╭─ Provided data
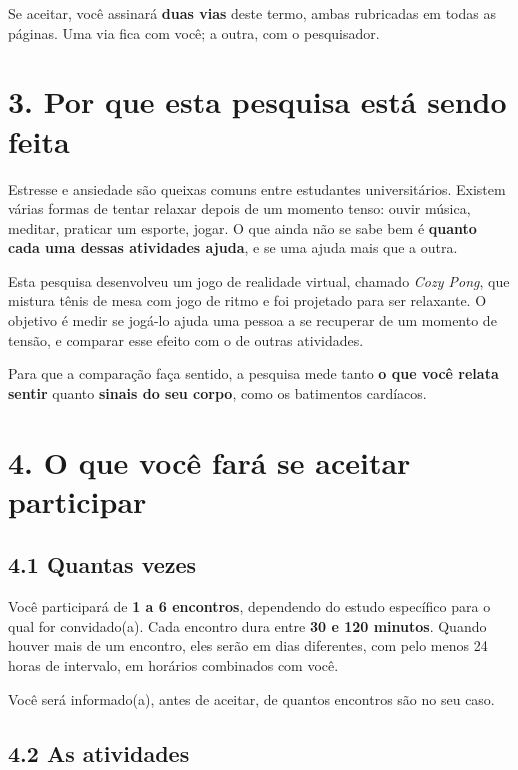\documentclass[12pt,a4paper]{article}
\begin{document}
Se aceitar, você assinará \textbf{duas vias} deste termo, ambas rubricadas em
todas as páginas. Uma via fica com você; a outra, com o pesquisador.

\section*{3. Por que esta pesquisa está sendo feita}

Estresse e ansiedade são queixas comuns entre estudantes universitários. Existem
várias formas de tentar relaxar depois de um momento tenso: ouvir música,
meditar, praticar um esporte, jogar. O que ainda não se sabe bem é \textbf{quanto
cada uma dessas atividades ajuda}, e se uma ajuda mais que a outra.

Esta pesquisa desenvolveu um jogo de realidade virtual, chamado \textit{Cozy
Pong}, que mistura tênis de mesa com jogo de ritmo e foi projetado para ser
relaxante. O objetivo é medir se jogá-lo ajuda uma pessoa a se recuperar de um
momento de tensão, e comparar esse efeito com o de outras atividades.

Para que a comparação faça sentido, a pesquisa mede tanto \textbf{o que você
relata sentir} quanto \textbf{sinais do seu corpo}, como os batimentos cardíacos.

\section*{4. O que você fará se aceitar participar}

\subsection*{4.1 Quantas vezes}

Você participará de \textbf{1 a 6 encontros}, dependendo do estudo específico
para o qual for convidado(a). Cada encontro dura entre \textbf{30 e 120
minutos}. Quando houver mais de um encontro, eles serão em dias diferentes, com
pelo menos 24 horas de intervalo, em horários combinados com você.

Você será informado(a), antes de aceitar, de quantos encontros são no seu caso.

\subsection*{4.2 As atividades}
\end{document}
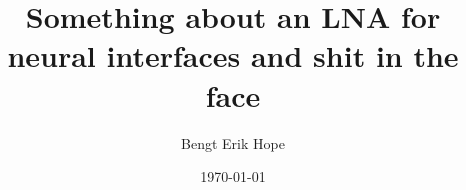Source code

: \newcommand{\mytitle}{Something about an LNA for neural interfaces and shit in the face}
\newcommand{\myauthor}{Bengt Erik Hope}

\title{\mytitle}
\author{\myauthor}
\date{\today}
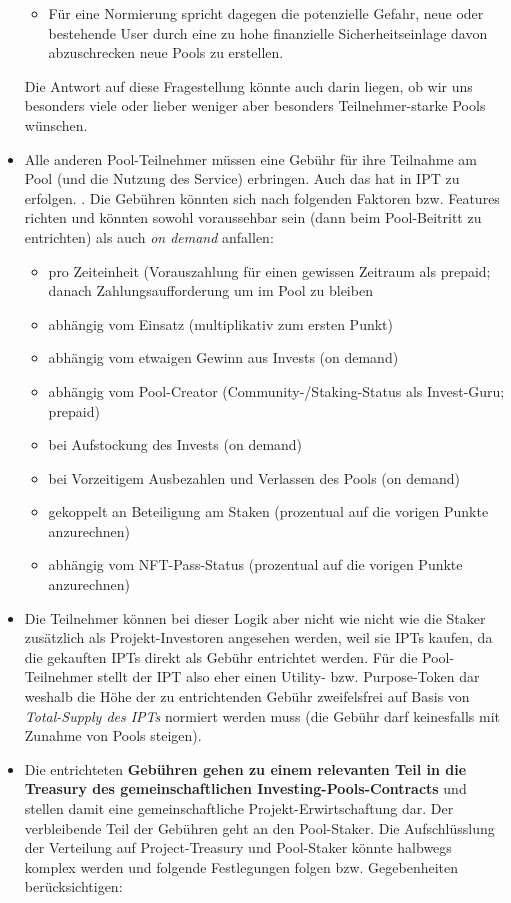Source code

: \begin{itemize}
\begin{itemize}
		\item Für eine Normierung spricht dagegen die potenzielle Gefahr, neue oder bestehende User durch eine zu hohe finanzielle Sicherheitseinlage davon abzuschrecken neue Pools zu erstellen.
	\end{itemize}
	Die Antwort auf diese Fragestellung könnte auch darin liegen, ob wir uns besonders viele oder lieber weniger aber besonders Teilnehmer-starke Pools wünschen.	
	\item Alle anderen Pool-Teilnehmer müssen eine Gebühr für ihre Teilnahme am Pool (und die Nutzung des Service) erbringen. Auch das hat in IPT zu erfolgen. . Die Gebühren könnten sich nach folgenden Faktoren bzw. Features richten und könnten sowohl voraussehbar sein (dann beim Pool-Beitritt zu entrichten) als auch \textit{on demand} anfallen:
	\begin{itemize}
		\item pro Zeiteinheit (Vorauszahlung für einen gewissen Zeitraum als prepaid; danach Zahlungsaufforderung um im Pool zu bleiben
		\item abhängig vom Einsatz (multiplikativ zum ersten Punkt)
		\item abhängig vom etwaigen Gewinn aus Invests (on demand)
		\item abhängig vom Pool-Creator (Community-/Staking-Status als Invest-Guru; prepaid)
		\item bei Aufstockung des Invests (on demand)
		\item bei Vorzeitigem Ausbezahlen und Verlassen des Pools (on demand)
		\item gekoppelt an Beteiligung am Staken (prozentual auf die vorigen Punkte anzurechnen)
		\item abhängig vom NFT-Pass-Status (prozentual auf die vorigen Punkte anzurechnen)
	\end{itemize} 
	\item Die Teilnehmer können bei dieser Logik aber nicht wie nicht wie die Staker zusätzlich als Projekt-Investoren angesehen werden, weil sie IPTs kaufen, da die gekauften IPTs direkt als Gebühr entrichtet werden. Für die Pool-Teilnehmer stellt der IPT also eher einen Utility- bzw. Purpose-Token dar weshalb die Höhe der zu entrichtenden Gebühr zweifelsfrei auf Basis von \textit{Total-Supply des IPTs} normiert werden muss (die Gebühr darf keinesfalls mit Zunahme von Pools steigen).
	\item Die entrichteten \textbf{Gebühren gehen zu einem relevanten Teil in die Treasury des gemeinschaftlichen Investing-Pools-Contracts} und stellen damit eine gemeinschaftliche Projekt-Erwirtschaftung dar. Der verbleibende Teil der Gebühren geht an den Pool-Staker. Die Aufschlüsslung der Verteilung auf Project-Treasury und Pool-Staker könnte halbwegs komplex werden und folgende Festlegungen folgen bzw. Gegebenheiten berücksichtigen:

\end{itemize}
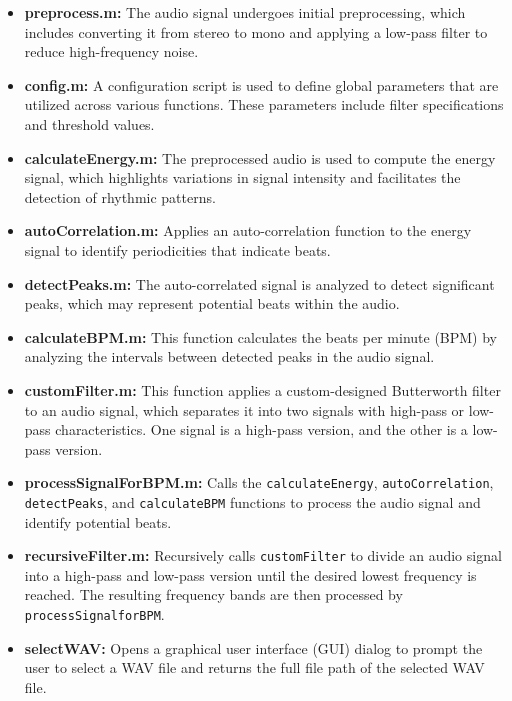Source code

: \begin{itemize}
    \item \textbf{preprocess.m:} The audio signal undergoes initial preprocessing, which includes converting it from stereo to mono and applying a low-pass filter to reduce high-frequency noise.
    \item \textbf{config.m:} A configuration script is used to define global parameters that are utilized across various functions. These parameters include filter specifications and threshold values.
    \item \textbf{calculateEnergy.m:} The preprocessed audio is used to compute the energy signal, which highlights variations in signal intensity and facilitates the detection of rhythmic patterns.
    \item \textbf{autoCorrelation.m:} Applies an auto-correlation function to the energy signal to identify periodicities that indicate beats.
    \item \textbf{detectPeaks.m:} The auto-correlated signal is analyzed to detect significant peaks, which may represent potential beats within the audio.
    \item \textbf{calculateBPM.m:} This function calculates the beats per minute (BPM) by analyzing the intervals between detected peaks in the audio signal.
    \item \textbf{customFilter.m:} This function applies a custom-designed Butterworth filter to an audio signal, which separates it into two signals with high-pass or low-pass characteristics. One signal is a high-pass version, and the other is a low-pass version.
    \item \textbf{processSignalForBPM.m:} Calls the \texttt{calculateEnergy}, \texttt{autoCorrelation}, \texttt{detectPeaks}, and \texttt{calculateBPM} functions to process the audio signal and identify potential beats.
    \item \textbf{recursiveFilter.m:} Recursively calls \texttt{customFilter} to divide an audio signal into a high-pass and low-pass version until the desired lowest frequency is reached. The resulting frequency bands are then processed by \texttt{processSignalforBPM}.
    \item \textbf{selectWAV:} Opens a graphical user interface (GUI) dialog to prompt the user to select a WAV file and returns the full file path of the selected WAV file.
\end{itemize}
╰─
Write the records out again verbatim and omit the pictures they contain.

Exercise result.
\documentclass[12pt,a4paper]{article}
\begin{document}
Se aceitar, você assinará \textbf{duas vias} deste termo, ambas rubricadas em
todas as páginas. Uma via fica com você; a outra, com o pesquisador.

\section*{3. Por que esta pesquisa está sendo feita}

Estresse e ansiedade são queixas comuns entre estudantes universitários. Existem
várias formas de tentar relaxar depois de um momento tenso: ouvir música,
meditar, praticar um esporte, jogar. O que ainda não se sabe bem é \textbf{quanto
cada uma dessas atividades ajuda}, e se uma ajuda mais que a outra.

Esta pesquisa desenvolveu um jogo de realidade virtual, chamado \textit{Cozy
Pong}, que mistura tênis de mesa com jogo de ritmo e foi projetado para ser
relaxante. O objetivo é medir se jogá-lo ajuda uma pessoa a se recuperar de um
momento de tensão, e comparar esse efeito com o de outras atividades.

Para que a comparação faça sentido, a pesquisa mede tanto \textbf{o que você
relata sentir} quanto \textbf{sinais do seu corpo}, como os batimentos cardíacos.

\section*{4. O que você fará se aceitar participar}

\subsection*{4.1 Quantas vezes}

Você participará de \textbf{1 a 6 encontros}, dependendo do estudo específico
para o qual for convidado(a). Cada encontro dura entre \textbf{30 e 120
minutos}. Quando houver mais de um encontro, eles serão em dias diferentes, com
pelo menos 24 horas de intervalo, em horários combinados com você.

Você será informado(a), antes de aceitar, de quantos encontros são no seu caso.

\subsection*{4.2 As atividades}
\end{document}
Source code

: \newcommand{\mytitle}{Something about an LNA for neural interfaces and shit in the face}
\newcommand{\myauthor}{Bengt Erik Hope}

\title{\mytitle}
\author{\myauthor}
\date{\today}
Source code

: \begin{itemize}
\begin{itemize}
		\item Für eine Normierung spricht dagegen die potenzielle Gefahr, neue oder bestehende User durch eine zu hohe finanzielle Sicherheitseinlage davon abzuschrecken neue Pools zu erstellen.
	\end{itemize}
	Die Antwort auf diese Fragestellung könnte auch darin liegen, ob wir uns besonders viele oder lieber weniger aber besonders Teilnehmer-starke Pools wünschen.	
	\item Alle anderen Pool-Teilnehmer müssen eine Gebühr für ihre Teilnahme am Pool (und die Nutzung des Service) erbringen. Auch das hat in IPT zu erfolgen. . Die Gebühren könnten sich nach folgenden Faktoren bzw. Features richten und könnten sowohl voraussehbar sein (dann beim Pool-Beitritt zu entrichten) als auch \textit{on demand} anfallen:
	\begin{itemize}
		\item pro Zeiteinheit (Vorauszahlung für einen gewissen Zeitraum als prepaid; danach Zahlungsaufforderung um im Pool zu bleiben
		\item abhängig vom Einsatz (multiplikativ zum ersten Punkt)
		\item abhängig vom etwaigen Gewinn aus Invests (on demand)
		\item abhängig vom Pool-Creator (Community-/Staking-Status als Invest-Guru; prepaid)
		\item bei Aufstockung des Invests (on demand)
		\item bei Vorzeitigem Ausbezahlen und Verlassen des Pools (on demand)
		\item gekoppelt an Beteiligung am Staken (prozentual auf die vorigen Punkte anzurechnen)
		\item abhängig vom NFT-Pass-Status (prozentual auf die vorigen Punkte anzurechnen)
	\end{itemize} 
	\item Die Teilnehmer können bei dieser Logik aber nicht wie nicht wie die Staker zusätzlich als Projekt-Investoren angesehen werden, weil sie IPTs kaufen, da die gekauften IPTs direkt als Gebühr entrichtet werden. Für die Pool-Teilnehmer stellt der IPT also eher einen Utility- bzw. Purpose-Token dar weshalb die Höhe der zu entrichtenden Gebühr zweifelsfrei auf Basis von \textit{Total-Supply des IPTs} normiert werden muss (die Gebühr darf keinesfalls mit Zunahme von Pools steigen).
	\item Die entrichteten \textbf{Gebühren gehen zu einem relevanten Teil in die Treasury des gemeinschaftlichen Investing-Pools-Contracts} und stellen damit eine gemeinschaftliche Projekt-Erwirtschaftung dar. Der verbleibende Teil der Gebühren geht an den Pool-Staker. Die Aufschlüsslung der Verteilung auf Project-Treasury und Pool-Staker könnte halbwegs komplex werden und folgende Festlegungen folgen bzw. Gegebenheiten berücksichtigen:

\end{itemize}
Source code

: \begin{itemize}
    \item \textbf{preprocess.m:} The audio signal undergoes initial preprocessing, which includes converting it from stereo to mono and applying a low-pass filter to reduce high-frequency noise.
    \item \textbf{config.m:} A configuration script is used to define global parameters that are utilized across various functions. These parameters include filter specifications and threshold values.
    \item \textbf{calculateEnergy.m:} The preprocessed audio is used to compute the energy signal, which highlights variations in signal intensity and facilitates the detection of rhythmic patterns.
    \item \textbf{autoCorrelation.m:} Applies an auto-correlation function to the energy signal to identify periodicities that indicate beats.
    \item \textbf{detectPeaks.m:} The auto-correlated signal is analyzed to detect significant peaks, which may represent potential beats within the audio.
    \item \textbf{calculateBPM.m:} This function calculates the beats per minute (BPM) by analyzing the intervals between detected peaks in the audio signal.
    \item \textbf{customFilter.m:} This function applies a custom-designed Butterworth filter to an audio signal, which separates it into two signals with high-pass or low-pass characteristics. One signal is a high-pass version, and the other is a low-pass version.
    \item \textbf{processSignalForBPM.m:} Calls the \texttt{calculateEnergy}, \texttt{autoCorrelation}, \texttt{detectPeaks}, and \texttt{calculateBPM} functions to process the audio signal and identify potential beats.
    \item \textbf{recursiveFilter.m:} Recursively calls \texttt{customFilter} to divide an audio signal into a high-pass and low-pass version until the desired lowest frequency is reached. The resulting frequency bands are then processed by \texttt{processSignalforBPM}.
    \item \textbf{selectWAV:} Opens a graphical user interface (GUI) dialog to prompt the user to select a WAV file and returns the full file path of the selected WAV file.
\end{itemize}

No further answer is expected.